## Exercise requirements
Show the lines below that contain the string "mandatory".

## Source data
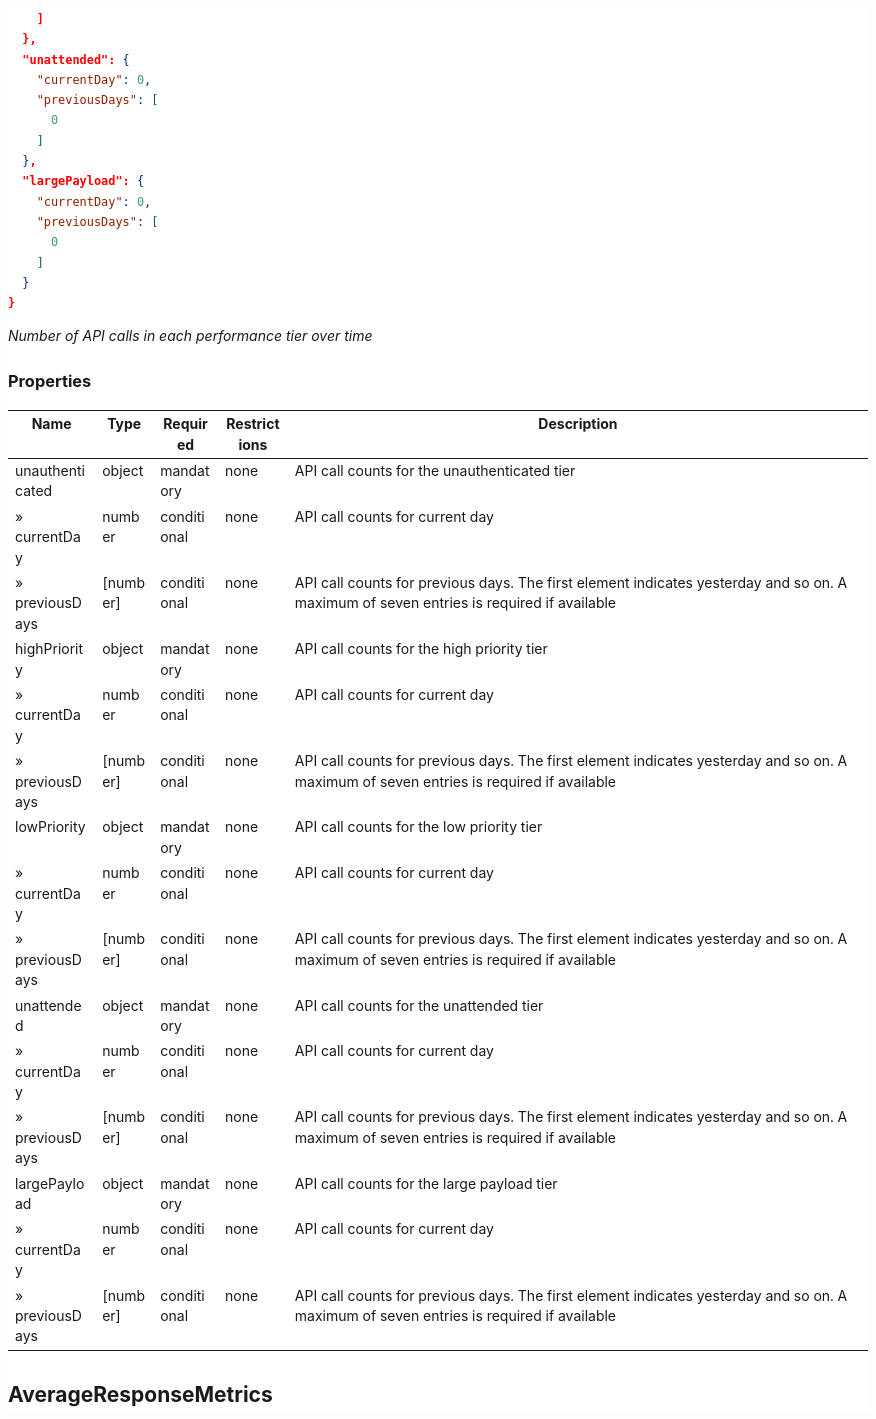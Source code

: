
 ```json
    ]
  },
  "unattended": {
    "currentDay": 0,
    "previousDays": [
      0
    ]
  },
  "largePayload": {
    "currentDay": 0,
    "previousDays": [
      0
    ]
  }
}

```

*Number of API calls in each performance tier over time*

### Properties

|Name|Type|Required|Restrictions|Description|
|---|---|---|---|---|
|unauthenticated|object|mandatory|none|API call counts for the unauthenticated tier|
|» currentDay|number|conditional|none|API call counts for current day|
|» previousDays|[number]|conditional|none|API call counts for previous days. The first element indicates yesterday and so on. A maximum of seven entries is required if available|
|highPriority|object|mandatory|none|API call counts for the high priority tier|
|» currentDay|number|conditional|none|API call counts for current day|
|» previousDays|[number]|conditional|none|API call counts for previous days. The first element indicates yesterday and so on. A maximum of seven entries is required if available|
|lowPriority|object|mandatory|none|API call counts for the low priority tier|
|» currentDay|number|conditional|none|API call counts for current day|
|» previousDays|[number]|conditional|none|API call counts for previous days. The first element indicates yesterday and so on. A maximum of seven entries is required if available|
|unattended|object|mandatory|none|API call counts for the unattended tier|
|» currentDay|number|conditional|none|API call counts for current day|
|» previousDays|[number]|conditional|none|API call counts for previous days. The first element indicates yesterday and so on. A maximum of seven entries is required if available|
|largePayload|object|mandatory|none|API call counts for the large payload tier|
|» currentDay|number|conditional|none|API call counts for current day|
|» previousDays|[number]|conditional|none|API call counts for previous days. The first element indicates yesterday and so on. A maximum of seven entries is required if available|

<h2 id="tocSaverageresponsemetrics">AverageResponseMetrics</h2>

## Solution for this problem
|unauthenticated|object|mandatory|none|API call counts for the unauthenticated tier|
|highPriority|object|mandatory|none|API call counts for the high priority tier|
|lowPriority|object|mandatory|none|API call counts for the low priority tier|
|unattended|object|mandatory|none|API call counts for the unattended tier|
|largePayload|object|mandatory|none|API call counts for the large payload tier|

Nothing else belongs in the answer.